Por enquanto já completei metade do processo. Está tudo guardado e encaixotado. Confesso que me assusta o que aí vem, mas mais ainda o quando é que isso será possível. Tenho aquela sensação desconcertante de querer desesperadamente voltar a ter ninho, e tudo no lugar, num novo lugar. Ao todo foram mais de 70 caixas, entre cartão e plástico. A vida empacotada, a roupa embalada. O chato é que no meio de tanta caixa, não sei onde está aquela peça, nem aquele livro, nem nada! Só espero que seja breve, que o atraso da obra seja rápido a passar!

sábado, 6 de agosto de 2016

Sorte macaca em pré-férias

E mesmo mesmo antes de irmos de férias, ali mesmo à beirinha, a M fica com febre, diz que quer vomitar e queixa-se que lhe dói um dente... Sorte macaca! Vamos na mesma, claro...

Mas ainda fui presenteada com uma birra da C que corria no meio de nós porque também queria ir vomitar, seja lá isso o que for! Porque isto que ter tanta atenção da mãe só pode ser uma coisa boa...

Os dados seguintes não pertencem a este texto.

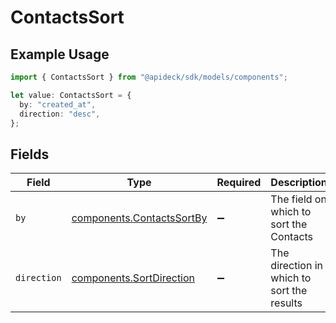 # ContactsSort

## Example Usage

```typescript
import { ContactsSort } from "@apideck/sdk/models/components";

let value: ContactsSort = {
  by: "created_at",
  direction: "desc",
};
```

## Fields

| Field                                                                  | Type                                                                   | Required                                                               | Description                                                            | Example                                                                |
| ---------------------------------------------------------------------- | ---------------------------------------------------------------------- | ---------------------------------------------------------------------- | ---------------------------------------------------------------------- | ---------------------------------------------------------------------- |
| `by`                                                                   | [components.ContactsSortBy](../../models/components/contactssortby.md) | :heavy_minus_sign:                                                     | The field on which to sort the Contacts                                | created_at                                                             |
| `direction`                                                            | [components.SortDirection](../../models/components/sortdirection.md)   | :heavy_minus_sign:                                                     | The direction in which to sort the results                             |                                                                        |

terça-feira, 2 de agosto de 2016

Mi casa

Adeus casa.
Foi bom viver aqui. Criámos um ninho à nossa imagem. És bonita! Adoro a vista desafogada, vejo o Tejo ao fundo, invejo os terraços dos vizinhos. Do outro lado tenho vista privilegiada, vejo as torres da igreja, e as torres das Amoreiras. Vejo o pôr do sol em Monsanto e conto os aviões a passar.
Foi bom viver aqui. Conheci pessoas boas. Fui mimada por todos. Vivi num ambiente bom! Hoje levo-as no coração, posso chamá-los de amigos.
Foi bom viver aqui. Para as meninas esta é a nossa casa. Sempre foi. É a estas paredes que chamam lar. Conhecem os cantos, os cheios, os caminhos. Foi aqui que foram geradas, nascidas, criadas.
Foi bom viver aqui. A dois passos de tudo! Amo a centralidade! Um bairro da moda, que inveja a muita gente. As pessoas chiques, as famílias compridas, a missa das crianças, as lojas de folhos. O andar a pé. Prometi que ia andar a pé, prometi que ia ao parque, aquele emblemático, fiz planos para as escolas, selecionei as melhores.
Mas vou embora. Não sei se vou voltar. Guardo tudo o que gostei no meu coração, na minha memória. Vou tentar esquecer o que não gostei, o que me enerva, o que me irrita, o que me leva embora. E vou tentar abrir o meu coração a uma nova realidade, bem diferente do que estou habituada. E vou tentar apaixonar-me.
A casa muda, a vida continua...

sábado, 23 de julho de 2016

Dias cheios de expectativa

Hoje fazemos 5 anos de casados! Yeahhh!
Pois, idealizámos um dia porreiro, manhã tranquila, almoçar fora, e ir passar o fim de semana a casa de uma amiga que vive longe (mas perto). Imaginamos estes cenários sempre acompanhados de crianças lindas e maravilhosas, bem comportadas e alegres.
Enfim, não sei se é só connosco, mas o plano nunca resulta, e começando do fim para o princípio, as crianças nunca estão lindas e maravilhosas, nem tão pouco alegres e bem comportadas. Só isto faz desmoronar todo o restante cenário e deixa no ar um sentimento de tristeza e fraude. Era para ser um dia tão bom... E nestas alturas imagino que temos os avós, tios ou outros que tais onde deixar as alminhas errantes e ir simplesmente descansar!
Feliz dia para nós

quarta-feira, 20 de julho de 2016

A mulher é um bicho estranho

Fui ao médico. Diagnosticaram-me uma coisa esquisita que pouca gente sabe o que é... Fiquei a pensar nisso e a meter macaquinhos na minha cabeça. Adiante, andei em experiências mas correu-me mal. Andei uma semana e meia em transe com medo de ter aumentado a família. Perdi o sono, a fome. Imaginei vezes sem conta todos os aspectos desta notícia. Como iria contar? Como iria conseguir? Como iria sobreviver? Como iria ser? Como iria pagar? Passei tantas e tantas horas dos últimos dias a ver e rever todos os aspectos que acho que acabei por lhe ganhar carinho. Até uma irreal convicção.
Hoje naturalmente a dúvida se desfez. Não sei como me sinto. Não me apetece falar muito. Estou aliviada... Mas com pena. Todos os castelinhos que andei a construir, desmoronaram.
E sem estar (ainda) muito convicta, digo para mim: "é melhor assim!"